Document images with source code

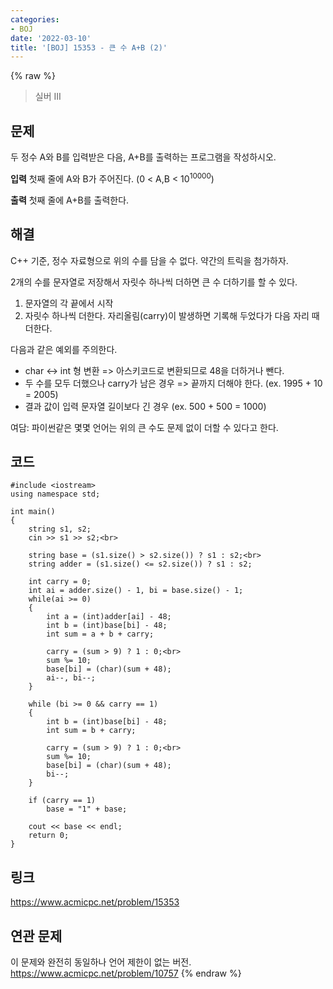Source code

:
 ```yaml
---
categories:
- BOJ
date: '2022-03-10'
title: '[BOJ] 15353 - 큰 수 A+B (2)'
---
```


{% raw %}
> 실버 III<br>

## 문제
두 정수 A와 B를 입력받은 다음, A+B를 출력하는 프로그램을 작성하시오.

**입력**
첫째 줄에 A와 B가 주어진다. (0 < A,B < 10<sup>10000</sup>)

**출력**
첫째 줄에 A+B를 출력한다.

##  해결
C++ 기준, 정수 자료형으로 위의 수를 담을 수 없다. 약간의 트릭을 첨가하자.

2개의 수를 문자열로 저장해서 자릿수 하나씩 더하면 큰 수 더하기를 할 수 있다.
1. 문자열의 각 끝에서 시작
2. 자릿수 하나씩 더한다. 자리올림(carry)이 발생하면 기록해 두었다가 다음 자리 때 더한다.

다음과 같은 예외를 주의한다.
- char <-> int 형 변환 => 아스키코드로 변환되므로 48을 더하거나 뺀다.<br>
- 두 수를 모두 더했으나 carry가 남은 경우 => 끝까지 더해야 한다. (ex. 1995 + 10 = 2005)<br>
- 결과 값이 입력 문자열 길이보다 긴 경우 (ex. 500 + 500 = 1000)

여담: 파이썬같은 몇몇 언어는 위의 큰 수도 문제 없이 더할 수 있다고 한다.

## 코드
```
#include <iostream>
using namespace std;

int main()
{
	string s1, s2;
	cin >> s1 >> s2;<br>

	string base = (s1.size() > s2.size()) ? s1 : s2;<br>
	string adder = (s1.size() <= s2.size()) ? s1 : s2;

	int carry = 0;
	int ai = adder.size() - 1, bi = base.size() - 1;
	while(ai >= 0)
	{
		int a = (int)adder[ai] - 48;
		int b = (int)base[bi] - 48;
		int sum = a + b + carry;
		
		carry = (sum > 9) ? 1 : 0;<br>
		sum %= 10;
		base[bi] = (char)(sum + 48);
		ai--, bi--;
	}

	while (bi >= 0 && carry == 1)
	{
		int b = (int)base[bi] - 48;
		int sum = b + carry;

		carry = (sum > 9) ? 1 : 0;<br>
		sum %= 10;
		base[bi] = (char)(sum + 48);
		bi--;
	}

	if (carry == 1)
		base = "1" + base;
	
	cout << base << endl;
	return 0;
}
```

## 링크
https://www.acmicpc.net/problem/15353

## 연관 문제
이 문제와 완전히 동일하나 언어 제한이 없는 버전.
https://www.acmicpc.net/problem/10757
{% endraw %}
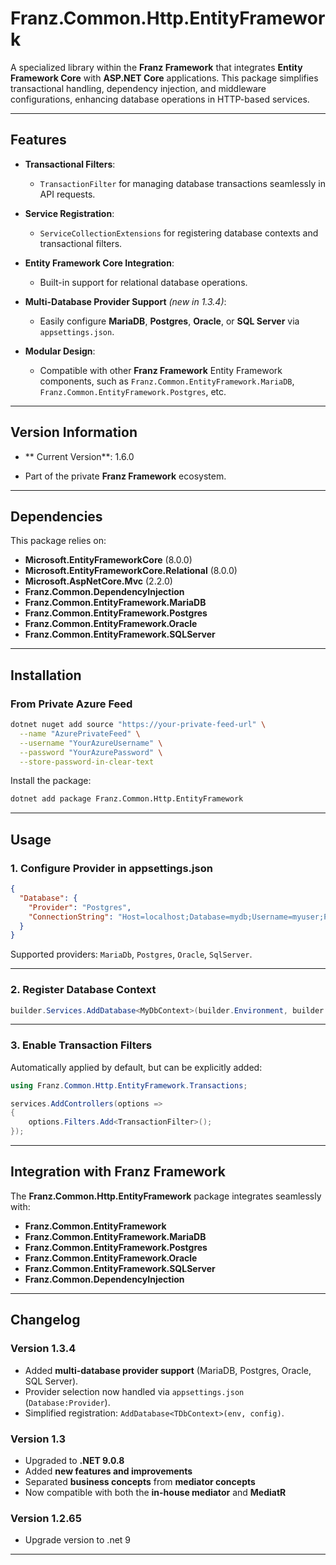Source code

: # **Franz.Common.Http.EntityFramework**

A specialized library within the **Franz Framework** that integrates **Entity Framework Core** with **ASP.NET Core** applications. This package simplifies transactional handling, dependency injection, and middleware configurations, enhancing database operations in HTTP-based services.

---

## **Features**

* **Transactional Filters**:

  * `TransactionFilter` for managing database transactions seamlessly in API requests.
* **Service Registration**:

  * `ServiceCollectionExtensions` for registering database contexts and transactional filters.
* **Entity Framework Core Integration**:

  * Built-in support for relational database operations.
* **Multi-Database Provider Support** *(new in 1.3.4)*:

  * Easily configure **MariaDB**, **Postgres**, **Oracle**, or **SQL Server** via `appsettings.json`.
* **Modular Design**:

  * Compatible with other **Franz Framework** Entity Framework components, such as `Franz.Common.EntityFramework.MariaDB`, `Franz.Common.EntityFramework.Postgres`, etc.

---

## **Version Information**

- ** Current Version**: 1.6.0

* Part of the private **Franz Framework** ecosystem.

---

## **Dependencies**

This package relies on:

* **Microsoft.EntityFrameworkCore** (8.0.0)
* **Microsoft.EntityFrameworkCore.Relational** (8.0.0)
* **Microsoft.AspNetCore.Mvc** (2.2.0)
* **Franz.Common.DependencyInjection**
* **Franz.Common.EntityFramework.MariaDB**
* **Franz.Common.EntityFramework.Postgres**
* **Franz.Common.EntityFramework.Oracle**
* **Franz.Common.EntityFramework.SQLServer**

---

## **Installation**

### **From Private Azure Feed**

```bash
dotnet nuget add source "https://your-private-feed-url" \
  --name "AzurePrivateFeed" \
  --username "YourAzureUsername" \
  --password "YourAzurePassword" \
  --store-password-in-clear-text
```

Install the package:

```bash
dotnet add package Franz.Common.Http.EntityFramework
```

---

## **Usage**

### **1. Configure Provider in appsettings.json**

```json
{
  "Database": {
    "Provider": "Postgres",
    "ConnectionString": "Host=localhost;Database=mydb;Username=myuser;Password=mypass"
  }
}
```

Supported providers: `MariaDb`, `Postgres`, `Oracle`, `SqlServer`.

---

### **2. Register Database Context**

```csharp
builder.Services.AddDatabase<MyDbContext>(builder.Environment, builder.Configuration);
```

---

### **3. Enable Transaction Filters**

Automatically applied by default, but can be explicitly added:

```csharp
using Franz.Common.Http.EntityFramework.Transactions;

services.AddControllers(options =>
{
    options.Filters.Add<TransactionFilter>();
});
```

---

## **Integration with Franz Framework**

The **Franz.Common.Http.EntityFramework** package integrates seamlessly with:

* **Franz.Common.EntityFramework**
* **Franz.Common.EntityFramework.MariaDB**
* **Franz.Common.EntityFramework.Postgres**
* **Franz.Common.EntityFramework.Oracle**
* **Franz.Common.EntityFramework.SQLServer**
* **Franz.Common.DependencyInjection**

---

## **Changelog**

### Version 1.3.4

* Added **multi-database provider support** (MariaDB, Postgres, Oracle, SQL Server).
* Provider selection now handled via `appsettings.json` (`Database:Provider`).
* Simplified registration: `AddDatabase<TDbContext>(env, config)`.

### Version 1.3
- Upgraded to **.NET 9.0.8**
- Added **new features and improvements**
- Separated **business concepts** from **mediator concepts**
- Now compatible with both the **in-house mediator** and **MediatR**

### Version 1.2.65
- Upgrade version to .net 9
---



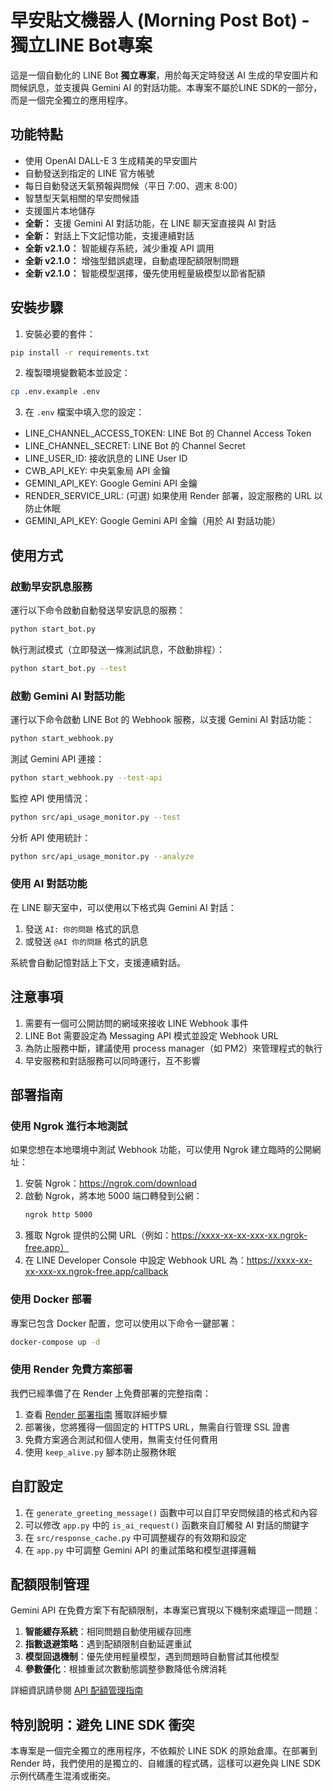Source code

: # 早安貼文機器人 (Morning Post Bot) - 獨立LINE Bot專案

這是一個自動化的 LINE Bot **獨立專案**，用於每天定時發送 AI 生成的早安圖片和問候訊息，並支援與 Gemini AI 的對話功能。本專案不屬於LINE SDK的一部分，而是一個完全獨立的應用程序。

## 功能特點

- 使用 OpenAI DALL-E 3 生成精美的早安圖片
- 自動發送到指定的 LINE 官方帳號
- 每日自動發送天氣預報與問候（平日 7:00、週末 8:00）
- 智慧型天氣相關的早安問候語
- 支援圖片本地儲存
- **全新：** 支援 Gemini AI 對話功能，在 LINE 聊天室直接與 AI 對話
- **全新：** 對話上下文記憶功能，支援連續對話
- **全新 v2.1.0：** 智能緩存系統，減少重複 API 調用
- **全新 v2.1.0：** 增強型錯誤處理，自動處理配額限制問題
- **全新 v2.1.0：** 智能模型選擇，優先使用輕量級模型以節省配額

## 安裝步驟

1. 安裝必要的套件：
```bash
pip install -r requirements.txt
```

2. 複製環境變數範本並設定：
```bash
cp .env.example .env
```

3. 在 `.env` 檔案中填入您的設定：
- LINE_CHANNEL_ACCESS_TOKEN: LINE Bot 的 Channel Access Token
- LINE_CHANNEL_SECRET: LINE Bot 的 Channel Secret
- LINE_USER_ID: 接收訊息的 LINE User ID
- CWB_API_KEY: 中央氣象局 API 金鑰
- GEMINI_API_KEY: Google Gemini API 金鑰
- RENDER_SERVICE_URL: (可選) 如果使用 Render 部署，設定服務的 URL 以防止休眠
- GEMINI_API_KEY: Google Gemini API 金鑰（用於 AI 對話功能）

## 使用方式

### 啟動早安訊息服務

運行以下命令啟動自動發送早安訊息的服務：
```bash
python start_bot.py
```

執行測試模式（立即發送一條測試訊息，不啟動排程）：
```bash
python start_bot.py --test
```

### 啟動 Gemini AI 對話功能

運行以下命令啟動 LINE Bot 的 Webhook 服務，以支援 Gemini AI 對話功能：
```bash
python start_webhook.py
```

測試 Gemini API 連接：
```bash
python start_webhook.py --test-api
```

監控 API 使用情況：
```bash
python src/api_usage_monitor.py --test
```

分析 API 使用統計：
```bash
python src/api_usage_monitor.py --analyze
```

### 使用 AI 對話功能

在 LINE 聊天室中，可以使用以下格式與 Gemini AI 對話：
1. 發送 `AI: 你的問題` 格式的訊息
2. 或發送 `@AI 你的問題` 格式的訊息

系統會自動記憶對話上下文，支援連續對話。

## 注意事項

1. 需要有一個可公開訪問的網域來接收 LINE Webhook 事件
2. LINE Bot 需要設定為 Messaging API 模式並設定 Webhook URL
3. 為防止服務中斷，建議使用 process manager（如 PM2）來管理程式的執行
4. 早安服務和對話服務可以同時運行，互不影響

## 部署指南

### 使用 Ngrok 進行本地測試

如果您想在本地環境中測試 Webhook 功能，可以使用 Ngrok 建立臨時的公開網址：

1. 安裝 Ngrok：https://ngrok.com/download
2. 啟動 Ngrok，將本地 5000 端口轉發到公網：
   ```bash
   ngrok http 5000
   ```
3. 獲取 Ngrok 提供的公開 URL（例如：https://xxxx-xx-xx-xxx-xx.ngrok-free.app）
4. 在 LINE Developer Console 中設定 Webhook URL 為：https://xxxx-xx-xx-xxx-xx.ngrok-free.app/callback

### 使用 Docker 部署

專案已包含 Docker 配置，您可以使用以下命令一鍵部署：

```bash
docker-compose up -d
```

### 使用 Render 免費方案部署

我們已經準備了在 Render 上免費部署的完整指南：

1. 查看 [Render 部署指南](./docs/RENDER_DEPLOYMENT.md) 獲取詳細步驟
2. 部署後，您將獲得一個固定的 HTTPS URL，無需自行管理 SSL 證書
3. 免費方案適合測試和個人使用，無需支付任何費用
4. 使用 `keep_alive.py` 腳本防止服務休眠

## 自訂設定

1. 在 `generate_greeting_message()` 函數中可以自訂早安問候語的格式和內容
2. 可以修改 `app.py` 中的 `is_ai_request()` 函數來自訂觸發 AI 對話的關鍵字
3. 在 `src/response_cache.py` 中可調整緩存的有效期和設定
4. 在 `app.py` 中可調整 Gemini API 的重試策略和模型選擇邏輯

## 配額限制管理

Gemini API 在免費方案下有配額限制，本專案已實現以下機制來處理這一問題：

1. **智能緩存系統**：相同問題自動使用緩存回應
2. **指數退避策略**：遇到配額限制自動延遲重試
3. **模型回退機制**：優先使用輕量模型，遇到問題時自動嘗試其他模型
4. **參數優化**：根據重試次數動態調整參數降低令牌消耗

詳細資訊請參閱 [API 配額管理指南](./docs/API_QUOTA_MANAGEMENT.md)

## 特別說明：避免 LINE SDK 衝突

本專案是一個完全獨立的應用程序，不依賴於 LINE SDK 的原始倉庫。在部署到 Render 時，我們使用的是獨立的、自維護的程式碼，這樣可以避免與 LINE SDK 示例代碼產生混淆或衝突。
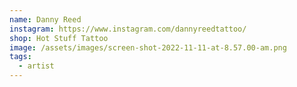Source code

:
 ```yaml
---
name: Danny Reed
instagram: https://www.instagram.com/dannyreedtattoo/
shop: Hot Stuff Tattoo
image: /assets/images/screen-shot-2022-11-11-at-8.57.00-am.png
tags:
  - artist
---
```

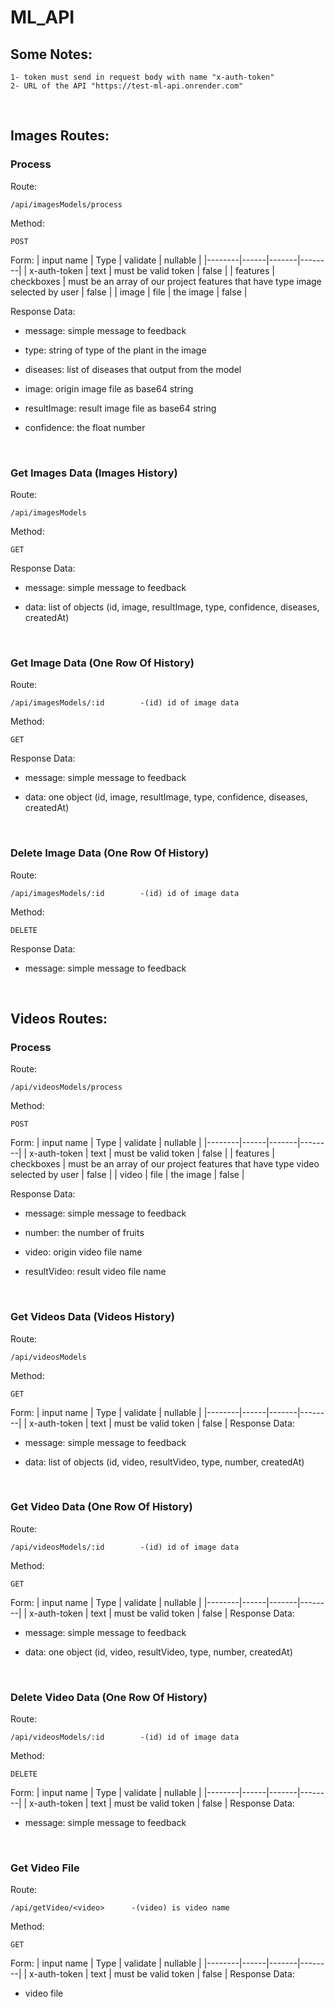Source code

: # ML_API

## **Some Notes:**
```
1- token must send in request body with name "x-auth-token"
2- URL of the API "https://test-ml-api.onrender.com"
```

</br>

## **Images Routes:**
### **Process**
Route:
```
/api/imagesModels/process
```
Method:
```
POST
```
Form:
| input name | Type | validate | nullable |
|--------|------|-------|--------|
| x-auth-token | text | must be valid token | false |
| features | checkboxes | must be an array of our project features that have type image selected by user | false |
| image | file | the image | false |

Response Data:
- message: simple message to feedback

- type: string of type of the plant in the image

- diseases: list of diseases that output from the model

- image: origin image file as base64 string

- resultImage: result image file as base64 string

- confidence: the float number

<br/>

### **Get Images Data (Images History)**
Route:
```
/api/imagesModels
```
Method:
```
GET
```
Response Data:
- message: simple message to feedback

- data: list of objects (id, image, resultImage, type, confidence, diseases, createdAt)

<br/>

### **Get Image Data (One Row Of History)**
Route:
```
/api/imagesModels/:id        -(id) id of image data
```
Method:
```
GET
```
Response Data:
- message: simple message to feedback

- data: one object (id, image, resultImage, type, confidence, diseases, createdAt)

<br/>

### **Delete Image Data (One Row Of History)**
Route:
```
/api/imagesModels/:id        -(id) id of image data
```
Method:
```
DELETE
```
Response Data:
- message: simple message to feedback

<br/>

## **Videos Routes:**
### **Process**
Route:
```
/api/videosModels/process
```
Method:
```
POST
```
Form:
| input name | Type | validate | nullable |
|--------|------|-------|--------|
| x-auth-token | text | must be valid token | false |
| features | checkboxes | must be an array of our project features that have type video selected by user | false |
| video | file | the image | false |

Response Data:
- message: simple message to feedback

- number: the number of fruits

- video: origin video file name

- resultVideo: result video file name

<br/>

### **Get Videos Data (Videos History)**
Route:
```
/api/videosModels
```
Method:
```
GET
```
Form:
| input name | Type | validate | nullable |
|--------|------|-------|--------|
| x-auth-token | text | must be valid token | false |
Response Data:
- message: simple message to feedback

- data: list of objects (id, video, resultVideo, type, number, createdAt)

<br/>

### **Get Video Data (One Row Of History)**
Route:
```
/api/videosModels/:id        -(id) id of image data
```
Method:
```
GET
```
Form:
| input name | Type | validate | nullable |
|--------|------|-------|--------|
| x-auth-token | text | must be valid token | false |
Response Data:
- message: simple message to feedback

- data: one object (id, video, resultVideo, type, number, createdAt)

<br/>

### **Delete Video Data (One Row Of History)**
Route:
```
/api/videosModels/:id        -(id) id of image data
```
Method:
```
DELETE
```
Form:
| input name | Type | validate | nullable |
|--------|------|-------|--------|
| x-auth-token | text | must be valid token | false |
Response Data:
- message: simple message to feedback

<br/>

### **Get Video File**
Route:
```
/api/getVideo/<video>      -(video) is video name
```
Method:
```
GET
```
Form:
| input name | Type | validate | nullable |
|--------|------|-------|--------|
| x-auth-token | text | must be valid token | false |
Response Data:
- video file

<br/>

→ EXERCISE REQUIREMENTS
Filter the records above, keeping each line that contains the word "createdAt".

→ SOLUTION TO THE EXERCISE
- data: list of objects (id, image, resultImage, type, confidence, diseases, createdAt)
- data: one object (id, image, resultImage, type, confidence, diseases, createdAt)
- data: list of objects (id, video, resultVideo, type, number, createdAt)
- data: one object (id, video, resultVideo, type, number, createdAt)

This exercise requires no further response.